I wish I hadn’t had those two letters ‘MS’ put into my head, I wish I didn’t know… but now I know that it’s a possibility, it’s not something I can ignore and pretend isn’t happening. So I want to find out for sure, one way or the other… Is having a lumbar puncture the only certain way to get a diagnosis as I’ve been told even that isn’t foolproof…?

I think it’s the snails pace speed of everything and the constant uncertainty which is the worst thing.

Am doing my bit to try and manage the symptoms I’m aware of and get help when and where it’s available (which is few and far between) but it feels as though the medical professionals are dragging their feet - though reading through other posts here, that seems to be the norm.

I think I’ve reached the point where I don’t really care if the diagnosis is MS or not, but it would be good to know so that I can put plans in place…

18 months on and I still have double-vision problems, am using a temporary prism to correct the double vision otherwise I would not be able to drive or get around at all. I cancelled my last 2 Neuro appointments, thinking that there was nothing he could do anyway and I’d just have to live with the various symptoms; however they have been persistent and sent me another appointment which I am now thinking I should probably keep.

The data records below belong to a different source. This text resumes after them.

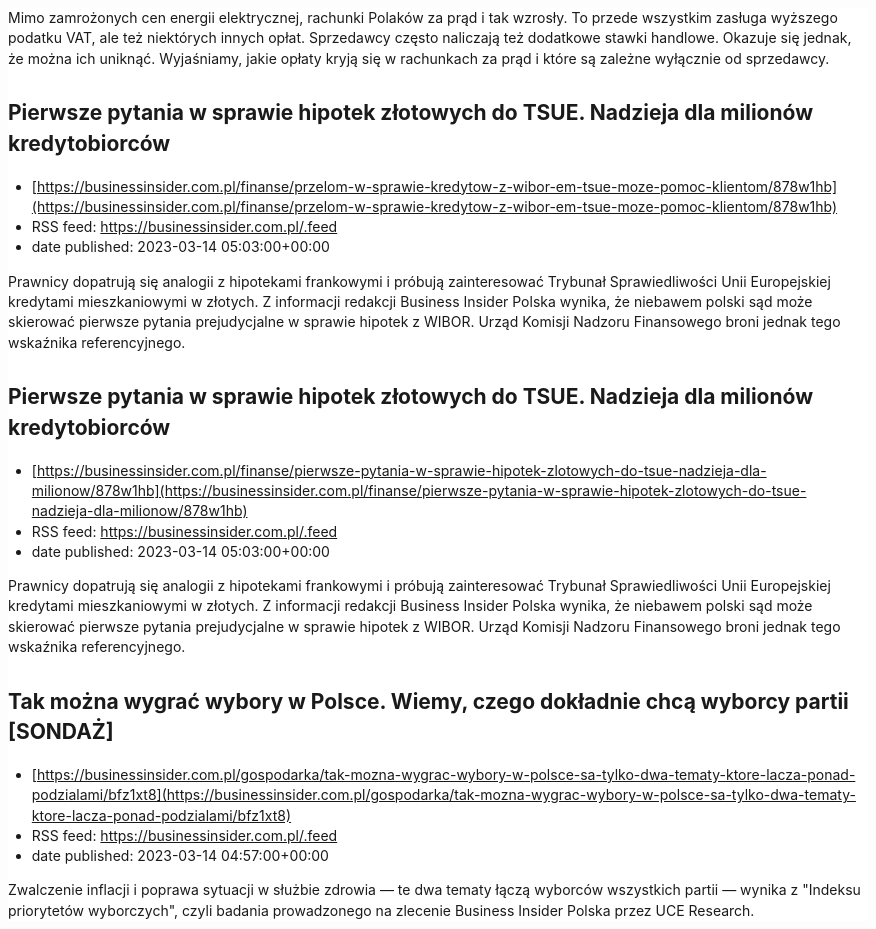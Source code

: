 Mimo zamrożonych cen energii elektrycznej, rachunki Polaków za prąd i tak wzrosły. To przede wszystkim zasługa wyższego podatku VAT, ale też niektórych innych opłat. Sprzedawcy często naliczają też dodatkowe stawki handlowe. Okazuje się jednak, że można ich uniknąć. Wyjaśniamy, jakie opłaty kryją się w rachunkach za prąd i które są zależne wyłącznie od sprzedawcy.

## Pierwsze pytania w sprawie hipotek złotowych do TSUE. Nadzieja dla milionów kredytobiorców
 - [https://businessinsider.com.pl/finanse/przelom-w-sprawie-kredytow-z-wibor-em-tsue-moze-pomoc-klientom/878w1hb](https://businessinsider.com.pl/finanse/przelom-w-sprawie-kredytow-z-wibor-em-tsue-moze-pomoc-klientom/878w1hb)
 - RSS feed: https://businessinsider.com.pl/.feed
 - date published: 2023-03-14 05:03:00+00:00

Prawnicy dopatrują się analogii z hipotekami frankowymi i próbują zainteresować Trybunał Sprawiedliwości Unii Europejskiej kredytami mieszkaniowymi w złotych. Z informacji redakcji Business Insider Polska wynika, że niebawem polski sąd może skierować pierwsze pytania prejudycjalne w sprawie hipotek z WIBOR. Urząd Komisji Nadzoru Finansowego broni jednak tego wskaźnika referencyjnego.

## Pierwsze pytania w sprawie hipotek złotowych do TSUE. Nadzieja dla milionów kredytobiorców
 - [https://businessinsider.com.pl/finanse/pierwsze-pytania-w-sprawie-hipotek-zlotowych-do-tsue-nadzieja-dla-milionow/878w1hb](https://businessinsider.com.pl/finanse/pierwsze-pytania-w-sprawie-hipotek-zlotowych-do-tsue-nadzieja-dla-milionow/878w1hb)
 - RSS feed: https://businessinsider.com.pl/.feed
 - date published: 2023-03-14 05:03:00+00:00

Prawnicy dopatrują się analogii z hipotekami frankowymi i próbują zainteresować Trybunał Sprawiedliwości Unii Europejskiej kredytami mieszkaniowymi w złotych. Z informacji redakcji Business Insider Polska wynika, że niebawem polski sąd może skierować pierwsze pytania prejudycjalne w sprawie hipotek z WIBOR. Urząd Komisji Nadzoru Finansowego broni jednak tego wskaźnika referencyjnego.

## Tak można wygrać wybory w Polsce. Wiemy, czego dokładnie chcą wyborcy partii [SONDAŻ]
 - [https://businessinsider.com.pl/gospodarka/tak-mozna-wygrac-wybory-w-polsce-sa-tylko-dwa-tematy-ktore-lacza-ponad-podzialami/bfz1xt8](https://businessinsider.com.pl/gospodarka/tak-mozna-wygrac-wybory-w-polsce-sa-tylko-dwa-tematy-ktore-lacza-ponad-podzialami/bfz1xt8)
 - RSS feed: https://businessinsider.com.pl/.feed
 - date published: 2023-03-14 04:57:00+00:00

Zwalczenie inflacji i poprawa sytuacji w służbie zdrowia — te dwa tematy łączą wyborców wszystkich partii — wynika z "Indeksu priorytetów wyborczych", czyli badania prowadzonego na zlecenie Business Insider Polska przez UCE Research.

I need to know if the seemingly unrelated symptoms are related or anything to do with MS (still unconfirmed as definite). The vision problems are really getting me down and I also now have overwhelming fatigue which I don’t believe is ‘normal’… I am still working full time although lately I am struggling with that and also still between 2 houses as carer. I have reached a point where I can’t cope with feeling like this anymore so am going to admit defeat and keep the next Neuro appointment in the hope that he can either rule in or rule out these symptoms as being MS related or not.